Aku punya suguhan baru untukmu!" ajaknya seraya mendorongku masuk.
Benar saja.
Saat aku memasuki rumahnya, aku terpukau. Jauh, jauh berbeda dari terakhir aku
menginjakkan kaki di sini. Meskipun selera Google+ masih sama, namun, benda-benda
yang dipilih untuk mengisi ruangan, membuat rumah ini selama sekian detik,
tidak aku kenali. Mungkin, karena pernak-pernik yang terpasang adalah sesuatu
yang lebih modern? Lebih baru?
Yang jelas,
benda-benda yang terpajang rapi di dinding maupun yang diletakkan di meja,
membuatku suka.
"Kamu mau
di sini, atau di kamarmu? Bukankah dulu, kaulebih suka berada di kamar?"
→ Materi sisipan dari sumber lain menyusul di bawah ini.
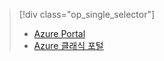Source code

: > [!div class="op_single_selector"]
> * [Azure Portal](../articles/storage/storage-create-storage-account.md)
> * [Azure 클래식 포털](../articles/storage/storage-create-storage-account-classic-portal.md)
> 
> 



<!--HONumber=Nov16_HO2-->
tanya Google+ mengejutkan lamunanku. Aku tergeragap, tersenyum, dengan separuh
pikiran yang masih takjub dengan perubahan ini. Melihatku, Google+ tersenyum,
mendorongku lagi untuk menuju kamarku.
Sampai di
kamar, Google+ memaksaku untuk terperangah yang kedua kali. Takjub
berkali-kali. Beliau mengubah kamarku, tanpa mengubah tata letak
barang-barangku. Tulisan-tulisanku yang biasanya hanya bertebaran dalam kamar,
sekarang rapi tertata di sudut kamar. Referensi-referensi dari orang-orang yang
karyanya bagus, juga memenuhi sudut ruang. Koleksi foto hanya beberapa, yang
aku tahu, foto itu lebih banyak dari Google+. Di sini, aku tidak banyak
menyimpan foto. Pun aku tidak begitu hobi berfoto.
Aku menghela
napas.
Berada di sini,
membuatku merasakan 'pulang'. Lantas aku tersenyum perih. Beberapa saat lagi,
aku akan pergi dari sini. Entah untuk berapa lama, dan entah kapan aku sempat
kembali ke sini.
"Kau
kenapa lagi?" Google+ bertanya dengan nada prihatin, melihatku yang
tertunduk dalam. Aku mendongak, menatap wajah tuanya. Mencoba tersenyum.
Google+ mengerti. Beliau mengangguk-angguk. Tersenyum mafhum. "Bahkan di
sini, kamu belum mendapat banyak teman. Padahal, asal kamu tahu, banyak anak
baru yang ingin bertemu denganmu. Tapi justru kamu seperti siluman. Terkadang
terlihat, lebih sering hilang," Google+ mencoba bergurau.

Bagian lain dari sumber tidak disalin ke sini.